Just in case you didn;t know how, to resize an image click on image, select image size, and change width or height to resize the whole thing.
Okay, here's some advice for still lifing. The first thing you have to do is find the perspective of the scene. I don't know if your familiar with perspective, but in case you're not
here's a helpful book on it by Andrew Loomis. (All his books would be great for someone trying to learn the basics) The way your mug looks the horizon line is above the cup. That placement would shift the circles of the mug into shapes called ellipses, which are what you have there. But the thing is with that perspective the bottom ellipse would be closer to being a circle and the top would be skinnier. You've got that reversed, the bottom seems slimmer than the top.

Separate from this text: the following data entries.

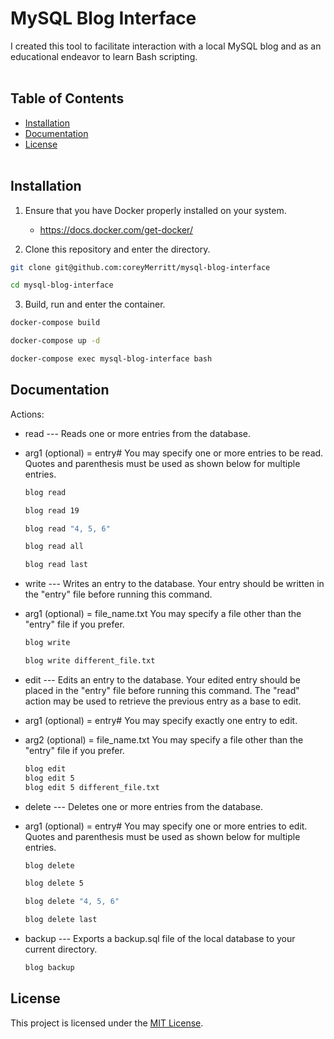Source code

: # MySQL Blog Interface

I created this tool to facilitate interaction with a local MySQL blog and as an educational endeavor to learn Bash scripting.
<br></br>
## Table of Contents

- [Installation](#installation)
- [Documentation](#documentation)
- [License](#license)
<br></br>
## Installation

1. Ensure that you have Docker properly installed on your system.
   - https://docs.docker.com/get-docker/

3. Clone this repository and enter the directory.

```bash
git clone git@github.com:coreyMerritt/mysql-blog-interface
```
```bash
cd mysql-blog-interface
```

3. Build, run and enter the container.
```bash
docker-compose build
```
```bash
docker-compose up -d
```
```bash
docker-compose exec mysql-blog-interface bash
```

## Documentation

Actions:

- read --- Reads one or more entries from the database.
 - arg1 (optional) = entry#      You may specify one or more entries to be read. Quotes and parenthesis must be used as shown below for multiple entries.
     ```bash
     blog read
     ```
     ```bash 
     blog read 19
     ```
     ```bash
     blog read "4, 5, 6"
     ```
     ```bash
     blog read all
     ```
     ```bash
     blog read last
     ```

- write --- Writes an entry to the database. Your entry should be written in the "entry" file before running this command.
 - arg1 (optional) = file_name.txt      You may specify a file other than the "entry" file if you prefer.
     ```bash
     blog write
     ```
     ```bash
     blog write different_file.txt
     ```
     
- edit --- Edits an entry to the database. Your edited entry should be placed in the "entry" file before running this command. The "read" action may be used to retrieve the previous entry as a base to edit.
 - arg1 (optional) = entry#      You may specify exactly one entry to edit.
 - arg2 (optional) = file_name.txt      You may specify a file other than the "entry" file if you prefer. 
     ```bash
     blog edit
     blog edit 5
     blog edit 5 different_file.txt
     ```
     
- delete --- Deletes one or more entries from the database.
 - arg1 (optional) = entry#      You may specify one or more entries to edit. Quotes and parenthesis must be used as shown below for multiple entries.
     ```bash
     blog delete
     ```
     ```bash
     blog delete 5
     ```
     ```bash
     blog delete "4, 5, 6"
     ```
     ```bash
     blog delete last
     ```
     
- backup --- Exports a backup.sql file of the local database to your current directory.
     ```bash
     blog backup
     ```

## License

This project is licensed under the [MIT License](LICENSE).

That helps you draw it accurately, painting's different. You need to see the different tones and simplify them. Tones on an object can be 6 different things: highlight, light, half tone, core shadow, reflected light, and cast shadow. You should understand the tones and not just put them on your canvas. The more you understand about these 6 elements, the better you'll be able to paint and exaggerate things. You actually did a pretty good job with this, and the reflected lights are nice. Try using a bigger brush than you think you need. that will force you to make bigger, simpler shapes. you can't get lost in little details or everything will look messed up. Go for the big ideas first, details and highlights are last.
Another huge thing is edge control, making an edge of something any degree of hard to completely blended in with another shape. In your mug the edges are pretty much the same all around, blurry and seemingly uncontrolled.
this would be the essential link for edges.
Okay, I think that's all, hope it helps. It's great that you've started going here so young, keep working at it and you'll be awesome.